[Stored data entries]
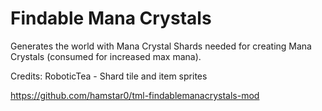 # Findable Mana Crystals

Generates the world with Mana Crystal Shards needed for creating Mana Crystals (consumed for increased max mana).

Credits:
	RoboticTea - Shard tile and item sprites

https://github.com/hamstar0/tml-findablemanacrystals-mod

▸ WHAT TO WORK ON
The required result is an exact repeat of the records above from the line containing "RoboticTea - Shard tile and item sprites" to their final line.

▸ RESULT BELOW
	RoboticTea - Shard tile and item sprites

https://github.com/hamstar0/tml-findablemanacrystals-mod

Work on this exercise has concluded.